If ever there was a business that needed a dash of flash from the world of consumer electronics, it's energy.
At the 2010 International CES this week, companies from different corners of industry will be showing off gadgets and services they hope will make home energy management more attractive. The idea is that providing consumers and small businesses with detailed usage information and easy-to-use tools, they will be able to reduce energy consumption on the order of 10 percent to 20 percent.
Among the companies introducing home energy management systems are Whirlpool and energy retailer Direct Energy, which will do a trial run of a system in Houston that uses a touch-screen console from OpenPeak and installation services from Best Buy's Geek Squad.
There will also be a number of in-home energy displays, dedicated devices that use a home network to give people a real-time view of how much electricity they are using, along with options for lowering their bills. Consumers can also access energy data on Web sites, such as Google's PowerMeter and Microsoft's Hohm, when the house has a smart meter or some whole-home energy monitors.
Utilities have run energy efficiency programs available for years, but these home energy management systems are meant to be far more user-friendly.
"Energy is fairly low-interest. It's a low priority in people's lifestyle even given the value on the table of saving money (through efficiency)," said David Dollihite, vice president of product development at Direct Energy. "If it's going to work, it's got to be something that integrates into what the consumer is already doing."
One way to move energy management into the home is to blend it with entertainment systems or services, such as home security.
For example, home media company Control4 at CES 2010 will be introducing a display for viewing and controlling lighting and climate as well as access music, videos, and online services such as weather. U.K.-based AlertMe and Electronic Housekeeper will also show off multifunction energy systems at CES.
But for all the activity in in-home energy displays, it's not clear that any provider has devised anything that offers energy savings and engages consumers over time, much like they would manage their finances online.
"There are lots of people who are, in effect, accelerating the build-out of what we think of as the dial tone--the ability to communicate. We want to be the conversation," said John Steinberg, the CEO of start-up EcoFactor, which raised $2.4 million on Monday for its home efficiency service.

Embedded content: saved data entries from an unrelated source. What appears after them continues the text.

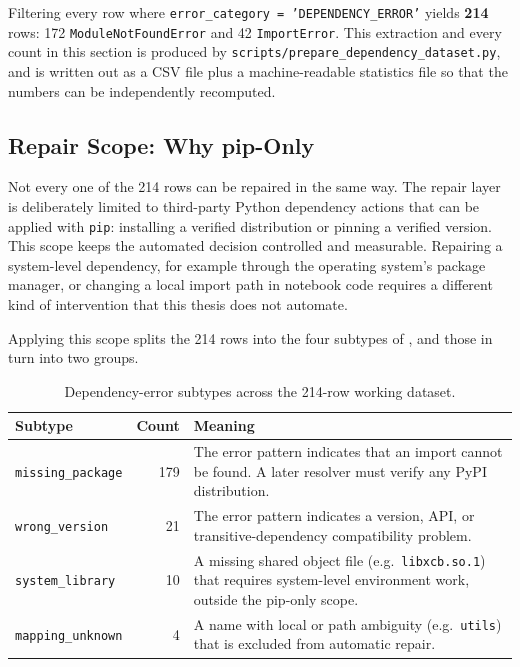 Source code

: Filtering every row where \texttt{error\_category = 'DEPENDENCY\_ERROR'}
yields \textbf{214} rows: 172 \texttt{ModuleNotFoundError} and 42
\texttt{ImportError}. This extraction and every count in this section is
produced by \texttt{scripts/prepare\_dependency\_dataset.py}, and is written
out as a CSV file plus a machine-readable statistics file so that the
numbers can be independently recomputed.

\subsection{Repair Scope: Why pip-Only}
\label{sec:pd-scope}

Not every one of the 214 rows can be repaired in the same way. The repair
layer is deliberately limited to third-party Python dependency actions that
can be applied with \texttt{pip}: installing a verified distribution or
pinning a verified version. This scope keeps the automated decision controlled
and measurable. Repairing a system-level dependency, for example through the
operating system's package manager, or changing a local import path in notebook
code requires a different kind of intervention that this thesis does not
automate.

Applying this scope splits the 214 rows into the four subtypes of
, and those in turn into two groups.

\begin{table}[htbp]
  \centering
  \begin{tabular}{|l|r|p{6.3cm}|}
    \hline
    \textbf{Subtype} & \textbf{Count} & \textbf{Meaning} \\
    \hline
    \texttt{missing\_package} & 179 & The error pattern indicates that an import cannot be found. A later resolver must verify any PyPI distribution. \\
    \hline
    \texttt{wrong\_version} & 21 & The error pattern indicates a version, API, or transitive-dependency compatibility problem. \\
    \hline
    \texttt{system\_library} & 10 & A missing shared object file (e.g.\ \texttt{libxcb.so.1}) that requires system-level environment work, outside the pip-only scope. \\
    \hline
    \texttt{mapping\_unknown} & 4 & A name with local or path ambiguity (e.g.\ \texttt{utils}) that is excluded from automatic repair. \\
    \hline
  \end{tabular}
  \caption{Dependency-error subtypes across the 214-row working dataset.}
  \label{tab:pd-subtypes}
\end{table}

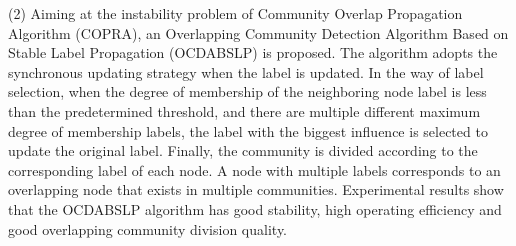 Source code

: \begin{englishabstract}
(2) Aiming at the instability problem of Community Overlap Propagation Algorithm (COPRA), an Overlapping Community Detection Algorithm Based on Stable Label Propagation (OCDABSLP) is proposed. The algorithm adopts the synchronous updating strategy when the label is updated. In the way of label selection, when the degree of membership of the neighboring node label is less than the predetermined threshold, and there are multiple different maximum degree of membership labels, the label with the biggest influence is selected to update the original label.  Finally, the community is divided according to the corresponding label of each node. A node with multiple labels corresponds to an overlapping node that exists in multiple communities. Experimental results show that the OCDABSLP algorithm has good stability, high operating efficiency and good overlapping community division quality.


\end{englishabstract}
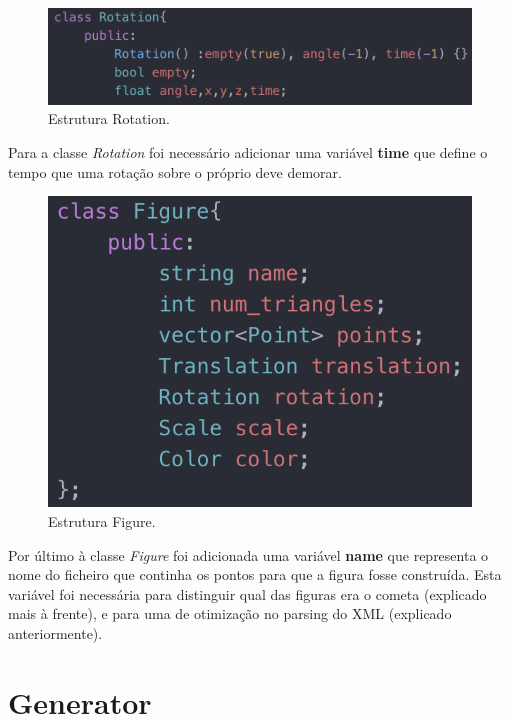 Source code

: \documentclass[a4paper]{article}
\begin{document}
\begin{figure}[H]
\centering
\includegraphics[scale=0.65]{rotation.png}
\caption{Estrutura Rotation.}
\label{img:rotation}
\end{figure}

Para a classe \textit{Rotation} foi necessário adicionar uma variável \textbf{time} que define o tempo que uma rotação sobre o próprio deve demorar.

\begin{figure}[H]
\centering
\includegraphics[scale=0.75]{figure.png}
\caption{Estrutura Figure.}
\label{img:figure}
\end{figure}

Por último à classe \textit{Figure} foi adicionada uma variável \textbf{name} que representa o nome do ficheiro que continha os pontos para que a figura fosse construída. Esta variável foi necessária para distinguir qual das figuras era o cometa (explicado mais à frente), e para uma de otimização no parsing do XML (explicado anteriormente).


\newpage

\section{Generator}
\label{sec:generator}
\end{document}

Rather than build an energy management system around smart meters and a home network, EcoFactor is developing a service that optimizes home heating and cooling systems by analyzing thermostat data. The service, which EcoFactor plans to offer through utilities or cable providers, can help consumers lower energy use even with minimal customer participation, said Steinberg.
Security service providers, such as iControl and Schlage, are expanding into energy monitoring, which can be part of a monthly fee. Business network company D-Link, too, on Tuesday introduced a home energy monitoring service, which it will offer with home network-based security.
Regardless of which companies move into home energy management, different pricing and service options need to emerge, much like they did for cellular phone services, said Direct Energy's Dollihite. For example, not all utilities offer time-of-day pricing, which creates an economic incentive for consumers to schedule energy-heavy jobs at off-peak times.
"There are a lot of strategic implications for energy independence for getting the consumer to start adopting these solutions," he said.